On the back of Moore’s law we came to think of computing hardware as a commodity. Almost like clockwork the hardware got exponentially better and with it the software.
No exponential force can last forever and today we have reached the limits of scaling Moore’s law. It was never a law but an observation that held up surprisingly well for 50 years, eventually succumbing to real physical laws that cannot be rewritten.
Moore’s law today looks like just another technology S-curve that has plateaued. The era of automatic improvements is over. We will have to find new creative ways to keep the progress going.
One of the legacies of Moore’s law is that it created a dominant model for computing based on a general-purpose architecture first proposed by John von Neumann in 1945. Modern machines today are still based on the von Neumann architecture — a remarkable and enduring feat for an industry that is used to so much change and disruption.
There were many attempts to break out of the von Neumann mold. Cray computers pioneered vector-processing based supercomputers that were well suited for numerically intensive applications such as weather forecasting and scientific simulations. Thinking Machines Corporation, a startup out of the MIT Media Lab, came to market with the Connection Machine — a computer based on a radical architecture modeled after the human brain. There were other notable attempts around Dataflow architectures that didn’t make it past academic projects.
All these ideas failed because of Moore’s law. Moore’s law put conventional microprocessors on a trajectory of exponential growth making it impossible for alternative designs to compete on equal footing. Even the most promising new designs quickly found their advantage erased as microprocessors got better at a faster rate. Great new technical designs were no match for the economics of mass production and commoditization.
By the mid-1990s, even the world’s fastest supercomputers were assembled from commodity microprocessors. This came to be known as “the attack of the killer micros” (based on a talk by Eugene Brooks of Lawrence Livermore Labs).
Eventually, everyone just gave up and a whole generation of engineers came to believe in the infallibility of Moore’s law. Computer architects shifted their focus to micro-architecture optimizations, further reinforcing the status-quo. Exploration of new ideas gave way to the exploitation of Moore’s law. No company exemplified this mindset more than Intel — the entire company on a mission to keep the Moore’s law gravy train running smoothly and on time.

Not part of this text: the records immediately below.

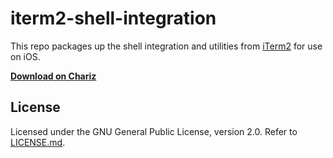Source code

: # iterm2-shell-integration
This repo packages up the shell integration and utilities from [iTerm2](https://iterm2.com/) for use on iOS.

**[Download on Chariz](https://chariz.com/get/iterm2-shell-integration)**

## License
Licensed under the GNU General Public License, version 2.0. Refer to [LICENSE.md](LICENSE.md).
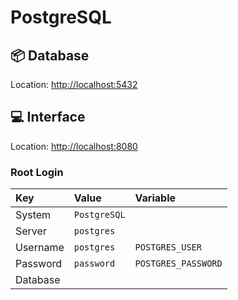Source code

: # PostgreSQL

## 📦 Database

Location: [http://localhost:5432](http://localhost:5432)

## 💻 Interface

Location: [http://localhost:8080](http://localhost:8080)

### Root Login

| Key  | Value | Variable |
| :--- | :---- | :------- |
| System | `PostgreSQL` | |
| Server | `postgres` | |
| Username | `postgres` | `POSTGRES_USER` |
| Password | `password` | `POSTGRES_PASSWORD` |
| Database | | |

The real tragedy of Moore’s law is that it bred a homogeneity in design, promoting inside-the-box thinking and rewarding good engineering more than great design.
With Moore’s law now history, we are back to exploration. How do we continue to make progress building ever faster and cheaper machines? A good starting point would be to study the failed computing designs of the past (of which there are many). Like the Renaissance artists who rediscovered the classics, the next generation of computer architects and programmers will have to draw inspiration from old ideas.
Nowhere is the need for a new architecture more apparent than in machine learning where the growing computational needs are exposing the limits of current microprocessors that aren’t getting any faster.
Machine learning is increasingly replacing traditional algorithms. Companies like Google are well on their way to remaking themselves into machine learning factories, systematically transforming human crafted code into machine learning based models. Jeff Dean, a highly respected early Google engineer, has gone as far as to say that if that Google was built today “much of it would not be coded but learned.”
As machine learning techniques get better we may soon reach a point where we will trust a machine learning based system more than human crafted software. A few among us are already there!
Some recent academic work by Tim Kraska at MIT shows that conventional data-structures (B-trees, Hashmaps etc.) can be rewritten as deep learning based models. These “learned” data-structures are as much as 70% faster and 10x more space efficient than their traditional counterparts. This is an exciting area of research and provides a glimpse of things to come. It is entirely possible that in the near future core parts of a database or an operating system are redesigned as machine learning systems.
All this is challenging the traditional notion of software as code. Increasingly software may better be described as a set of machine learning models. Machine learning changes application execution into a numerical problem, the “algorithm” itself represented as a set of numerical weights. The act of learning is essentially a numerical optimization problem where the weights are adjusted based on new data; inference (deciding and acting) boils down to simple matrix multiplication.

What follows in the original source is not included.